> Work task
Would you copy the lines below exactly and omit the images?

> Data under study

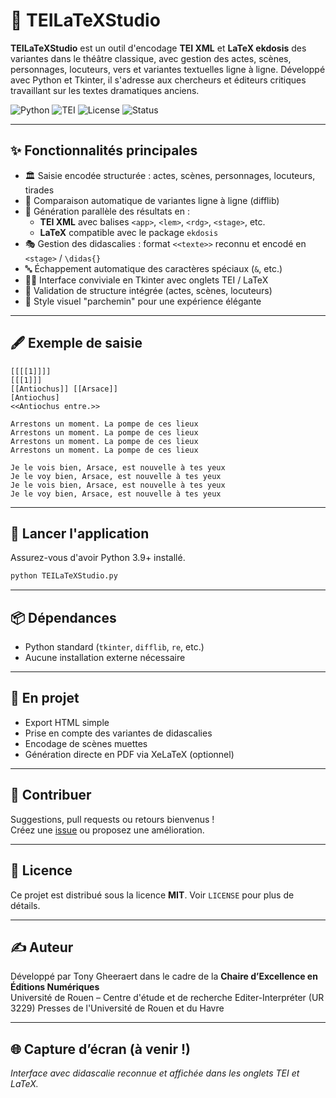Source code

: # 🧾 TEILaTeXStudio

**TEILaTeXStudio** est un outil d'encodage **TEI XML** et **LaTeX ekdosis** des variantes dans le théâtre classique, avec gestion des actes, scènes, personnages, locuteurs, vers et variantes textuelles ligne à ligne. Développé avec Python et Tkinter, il s'adresse aux chercheurs et éditeurs critiques travaillant sur les textes dramatiques anciens.

![Python](https://img.shields.io/badge/Python-3.9%2B-blue)
![TEI](https://img.shields.io/badge/Format-TEI%20XML-ffcc00)
![License](https://img.shields.io/badge/license-MIT-green)
![Status](https://img.shields.io/badge/status-En%20cours%20de%20développement-orange)

---

## ✨ Fonctionnalités principales

- 🏛 Saisie encodée structurée : actes, scènes, personnages, locuteurs, tirades
- 🔀 Comparaison automatique de variantes ligne à ligne (difflib)
- 🔎 Génération parallèle des résultats en :
  - **TEI XML** avec balises `<app>`, `<lem>`, `<rdg>`, `<stage>`, etc.
  - **LaTeX** compatible avec le package `ekdosis`
- 🎭 Gestion des didascalies : format `<<texte>>` reconnu et encodé en `<stage>` / `\didas{}`
- 🔤 Échappement automatique des caractères spéciaux (`&`, etc.)
- 🧑‍🎓 Interface conviviale en Tkinter avec onglets TEI / LaTeX
- 🧪 Validation de structure intégrée (actes, scènes, locuteurs)
- 🎨 Style visuel "parchemin" pour une expérience élégante

---

## 🖋️ Exemple de saisie

```
[[[[1]]]]
[[[1]]]
[[Antiochus]] [[Arsace]]
[Antiochus]
<<Antiochus entre.>>

Arrestons un moment. La pompe de ces lieux
Arrestons un moment. La pompe de ces lieux
Arrestons un moment. La pompe de ces lieux
Arrestons un moment. La pompe de ces lieux

Je le vois bien, Arsace, est nouvelle à tes yeux
Je le voy bien, Arsace, est nouvelle à tes yeux
Je le vois bien, Arsace, est nouvelle à tes yeux
Je le voy bien, Arsace, est nouvelle à tes yeux
```

---

## 🚀 Lancer l'application

Assurez-vous d'avoir Python 3.9+ installé.

```bash
python TEILaTeXStudio.py
```

---

## 📦 Dépendances

- Python standard (`tkinter`, `difflib`, `re`, etc.)
- Aucune installation externe nécessaire

---

## 🧪 En projet

- Export HTML simple
- Prise en compte des variantes de didascalies
- Encodage de scènes muettes
- Génération directe en PDF via XeLaTeX (optionnel)

---

## 🤝 Contribuer

Suggestions, pull requests ou retours bienvenus !  
Créez une [issue](https://github.com/ton-nom-utilisateur/TEILaTeXStudio/issues) ou proposez une amélioration.

---

## 📝 Licence

Ce projet est distribué sous la licence **MIT**. Voir `LICENSE` pour plus de détails.

---

## ✍️ Auteur

Développé par Tony Gheeraert dans le cadre de la **Chaire d’Excellence en Éditions Numériques**  
Université de Rouen – Centre d'étude et de recherche Editer-Interpréter (UR 3229)
Presses de l'Université de Rouen et du Havre

---

## 🌐 Capture d’écran (à venir !)

*Interface avec didascalie reconnue et affichée dans les onglets TEI et LaTeX.*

> Problem solution
Source code

: # 🧾 TEILaTeXStudio

**TEILaTeXStudio** est un outil d'encodage **TEI XML** et **LaTeX ekdosis** des variantes dans le théâtre classique, avec gestion des actes, scènes, personnages, locuteurs, vers et variantes textuelles ligne à ligne. Développé avec Python et Tkinter, il s'adresse aux chercheurs et éditeurs critiques travaillant sur les textes dramatiques anciens.

![Python](https://img.shields.io/badge/Python-3.9%2B-blue)
![TEI](https://img.shields.io/badge/Format-TEI%20XML-ffcc00)
![License](https://img.shields.io/badge/license-MIT-green)
![Status](https://img.shields.io/badge/status-En%20cours%20de%20développement-orange)

---

## ✨ Fonctionnalités principales

- 🏛 Saisie encodée structurée : actes, scènes, personnages, locuteurs, tirades
- 🔀 Comparaison automatique de variantes ligne à ligne (difflib)
- 🔎 Génération parallèle des résultats en :
  - **TEI XML** avec balises `<app>`, `<lem>`, `<rdg>`, `<stage>`, etc.
  - **LaTeX** compatible avec le package `ekdosis`
- 🎭 Gestion des didascalies : format `<<texte>>` reconnu et encodé en `<stage>` / `\didas{}`
- 🔤 Échappement automatique des caractères spéciaux (`&`, etc.)
- 🧑‍🎓 Interface conviviale en Tkinter avec onglets TEI / LaTeX
- 🧪 Validation de structure intégrée (actes, scènes, locuteurs)
- 🎨 Style visuel "parchemin" pour une expérience élégante

---

## 🖋️ Exemple de saisie

```
[[[[1]]]]
[[[1]]]
[[Antiochus]] [[Arsace]]
[Antiochus]
<<Antiochus entre.>>

Arrestons un moment. La pompe de ces lieux
Arrestons un moment. La pompe de ces lieux
Arrestons un moment. La pompe de ces lieux
Arrestons un moment. La pompe de ces lieux

Je le vois bien, Arsace, est nouvelle à tes yeux
Je le voy bien, Arsace, est nouvelle à tes yeux
Je le vois bien, Arsace, est nouvelle à tes yeux
Je le voy bien, Arsace, est nouvelle à tes yeux
```

---

## 🚀 Lancer l'application

Assurez-vous d'avoir Python 3.9+ installé.

```bash
python TEILaTeXStudio.py
```

---

## 📦 Dépendances

- Python standard (`tkinter`, `difflib`, `re`, etc.)
- Aucune installation externe nécessaire

---

## 🧪 En projet

- Export HTML simple
- Prise en compte des variantes de didascalies
- Encodage de scènes muettes
- Génération directe en PDF via XeLaTeX (optionnel)

---

## 🤝 Contribuer

Suggestions, pull requests ou retours bienvenus !  
Créez une [issue](https://github.com/ton-nom-utilisateur/TEILaTeXStudio/issues) ou proposez une amélioration.

---

## 📝 Licence

Ce projet est distribué sous la licence **MIT**. Voir `LICENSE` pour plus de détails.

---

## ✍️ Auteur

Développé par Tony Gheeraert dans le cadre de la **Chaire d’Excellence en Éditions Numériques**  
Université de Rouen – Centre d'étude et de recherche Editer-Interpréter (UR 3229)
Presses de l'Université de Rouen et du Havre

---

## 🌐 Capture d’écran (à venir !)

*Interface avec didascalie reconnue et affichée dans les onglets TEI et LaTeX.*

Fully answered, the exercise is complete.